I believe the strong reports provided by these three banks will bode well for the rest of the banking sector. Here are three blue-chip banks that could outperform this week:

Consistent outperformer
Wednesday, July 17 before market open; EPS $0.76 / Revenue $5.00 billion

US Bancorp (NYSE: USB) maintains a conservative risk profile, but the company is an industry leader in numerous ways. The bank consistently posts an above-average return on equity. In the last 12 months, USB generated a 16.3% ROE, compared to an industry average of only 11.3%.

For the current quarter, investors will be looking to see if loan demand has slowed based on rising interest rates. A steepening yield curve will benefit the banking industry in numerous ways, but consumer appetite for borrowing may soften as mortgage rates begin to rise. Competitor Wells Fargo reported a year-over-year increase for Q2 2013, but demand slowed compared to Q1 2013.

Ahead of Wednesday’s earnings call, analysts at UBS reiterated their “buy” rating on US Bancorp and raised their price target to $41 from a previous $38. Australian-based Macquarie Group also initiated coverage of USB with an “outperform” rating on July 11.

In other news, US Bancorp celebrated its 150th anniversary in business by ringing the closing bell of the New York Stock Exchange on Friday, July 12. US Bancorp has grown to become the fifth largest commercial bank in the United States, with $355 billion in assets.

Money center bank
Wednesday, July 17 before market open; EPS $0.25 / Revenue $22.79 billion

A retail investor favorite, Bank of America (NYSE: BAC) is one of the world’s largest financial institutions with a full range of banking products and services. The company holds a massive deposit franchise and is well-known for its Merrill Lynch brokerage and asset management business.

Expectations are high for Bank of America’s Wednesday release, following a better-than-expected report from competitor Citigroup on Monday. Investors are likely to focus on BAC’s expense management. Under active discussion is whether the Charlotte, NC headquartered Bank of America will be able to grow its top-line revenue as it implements a cost savings plan.

Bank of America is hoping to reduce expenses as its mortgage business remains troubled and unprofitable compared to the years before the 2008-09 financial crisis. In May, the bank reached a $1.6 billion cash settlement with MBIA related to prior mortgages from the credit crisis.
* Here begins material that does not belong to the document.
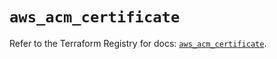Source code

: # `aws_acm_certificate`

Refer to the Terraform Registry for docs: [`aws_acm_certificate`](https://registry.terraform.io/providers/hashicorp/aws/5.47.0/docs/resources/acm_certificate).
Management will likely force a closure of its previous misgivings on Wednesday’s conference call, and shift the attention to core profitability.

For long-term investors, I consider Bank of America to be a solid market perform, however Citigroup is my favorite bank stock.

Southern lender
Friday, July 19 before market open; EPS $0.67 / Revenue $2.16 billion

I wrote positively on SunTrust (NYSE: STI) with my full-length editorial Wall Street Loves This Regional Bank With Southern Flavor back on May 3. The Atlanta, GA headquartered SunTrust is positioned in the attractive Southeast banking market, with exposure to the Florida housing recovery.

Shares of the bank have returned 16.5% in approximately 2 months, compared to a 5.0% return for the S&P 500. With respect to Friday’s upcoming release, investors will be looking to see lower loan loss provisions for the critical Florida housing market. Loan loss provisions are expenses set aside as an allowance for bad loans. All of the major banks have reported lower write-offs so far this earnings season.

In other news, the Federal Reserve granted SunTrust a 2-year extension to new Congressional rules to limit risk-taking activities. Banking regulation has increased to above historical levels as a result of the 2008-09 crisis, which has caused all of the major banks to reduce expenses in order to maintain a normal profitability.

Foolish takeaway

Despite the impressive gains in 2013 for financials, valuations may prove to be inexpensive for long-term investors. All of the major banks have posted record earnings in a difficult market climate, which indicates there’s considerable upside when interest rates recover to normalized levels.

Readers might consider Bank of America, SunTrust, and US Bancorp ahead of upcoming Q2 results. And for long-term investors, the picture is even more attractive based on a steepening yield curve.

Thanks for reading, and consider subscribing to my posts for more Fool ideas on outperforming the market.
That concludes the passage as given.